Testifying in support of the draft legislation, William King, associate commissioner of the Southeastern Conference, argued that the House settlement—along with the newly formed College Sports Commission intended to oversee it—could only succeed if Congress provided it with relief from ongoing litigation.

“We do not seek broad antitrust exemption or blanket antitrust immunity,” King said “What we seek is more limited than that, protection from lawsuits that challenge conduct and regulations that are consistent with or codified in a federal law passed by Congress.”

Ashley Cozad, a former University of North Florida swimmer and past chair of the Division I NCAA Student-Athlete Advisory Committee, also spoke in support of the legislation. 

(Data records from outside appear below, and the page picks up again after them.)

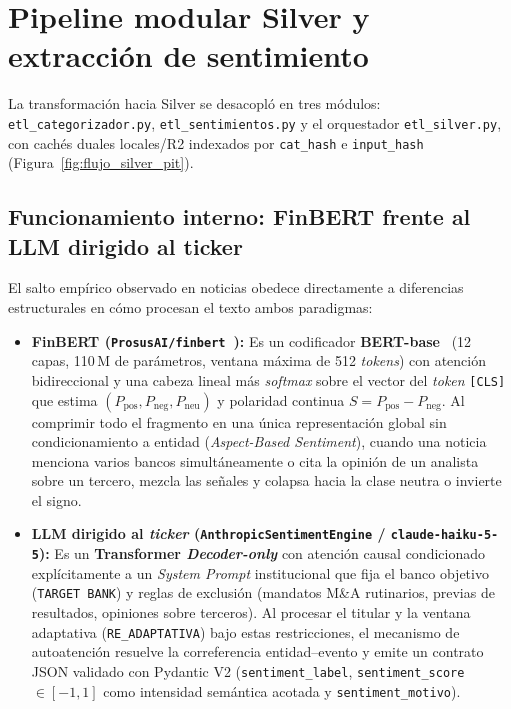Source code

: \section{Pipeline modular Silver y extracción de sentimiento}
La transformación hacia Silver se desacopló en tres módulos: \texttt{etl\_categorizador.py}, \texttt{etl\_sentimientos.py} y el orquestador \texttt{etl\_silver.py}, con cachés duales locales/R2 indexados por \texttt{cat\_hash} e \texttt{input\_hash} (Figura~\ref{fig:flujo_silver_pit}).

\subsection{Funcionamiento interno: FinBERT frente al LLM dirigido al ticker}
El salto empírico observado en noticias obedece directamente a diferencias estructurales en cómo procesan el texto ambos paradigmas:

\begin{itemize}
    \item \textbf{FinBERT (\texttt{ProsusAI/finbert}~\cite{araci2019finbert}):} Es un codificador \textbf{BERT-base}~\cite{devlin2019bert} (12 capas, 110\,M de parámetros, ventana máxima de 512 \textit{tokens}) con atención bidireccional y una cabeza lineal más \textit{softmax} sobre el vector del \textit{token} \texttt{[CLS]} que estima $(P_{\text{pos}}, P_{\text{neg}}, P_{\text{neu}})$ y polaridad continua $S = P_{\text{pos}} - P_{\text{neg}}$. Al comprimir todo el fragmento en una única representación global sin condicionamiento a entidad (\textit{Aspect-Based Sentiment}), cuando una noticia menciona varios bancos simultáneamente o cita la opinión de un analista sobre un tercero, mezcla las señales y colapsa hacia la clase neutra o invierte el signo.
    \item \textbf{LLM dirigido al \textit{ticker} (\texttt{AnthropicSentimentEngine} / \texttt{claude-\allowbreak haiku-5-5}):} Es un \textbf{Transformer \textit{Decoder-only}} con atención causal condicionado explícitamente a un \textit{System Prompt} institucional que fija el banco objetivo (\texttt{TARGET BANK}) y reglas de exclusión (mandatos M\&A rutinarios, previas de resultados, opiniones sobre terceros). Al procesar el titular y la ventana adaptativa (\texttt{RE\_ADAPTATIVA}) bajo estas restricciones, el mecanismo de autoatención resuelve la correferencia entidad--evento y emite un contrato JSON validado con Pydantic V2 (\texttt{sentiment\_label}, \texttt{sentiment\_score} $\in [-1, 1]$ como intensidad semántica acotada y \texttt{sentiment\_motivo}).
\end{itemize}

“While it is evident that NIL has had positive impacts on student-athletes, the lack of transparency in the lack of uniform regulation, due to different state laws, has created an unstable environment,” said Cozad, who now works as a high school English teacher in Jacksonville, Fla. “The hodgepodge of state laws remains a nightmare for student-athletes who are often unsure of what rules apply.”

Cozad also championed the SCORE Act’s provision prohibiting college athletes from being classified as employees, arguing that such a system would ultimately harm the opportunities of athletes in Olympic sports. In contrast, Huma argued that college athletes should be afforded the same rights under federal labor laws as other workers.

For the most part, Democrats supported Huma’s stance.

“The schools want to put something together that looks like the past,” Rep. Marc Veasey (D-Texas), a former high school sports reporter, said. “And let me tell you, the past was not perfect, the past was jacked up, and these kids were being exploited … I don’t want to take that away from future student-athletes.”

While Rep. Russell Fry, a Republican from South Carolina, generally supported the SCORE Act, he raised concerns about potential overreach by the federal government.

“While Congress, I think, has an authority [to act] here, I also worry a little bit too about how much that authority goes,” Fry said. “You don’t want to go too far and create more problems than you’ve solved.”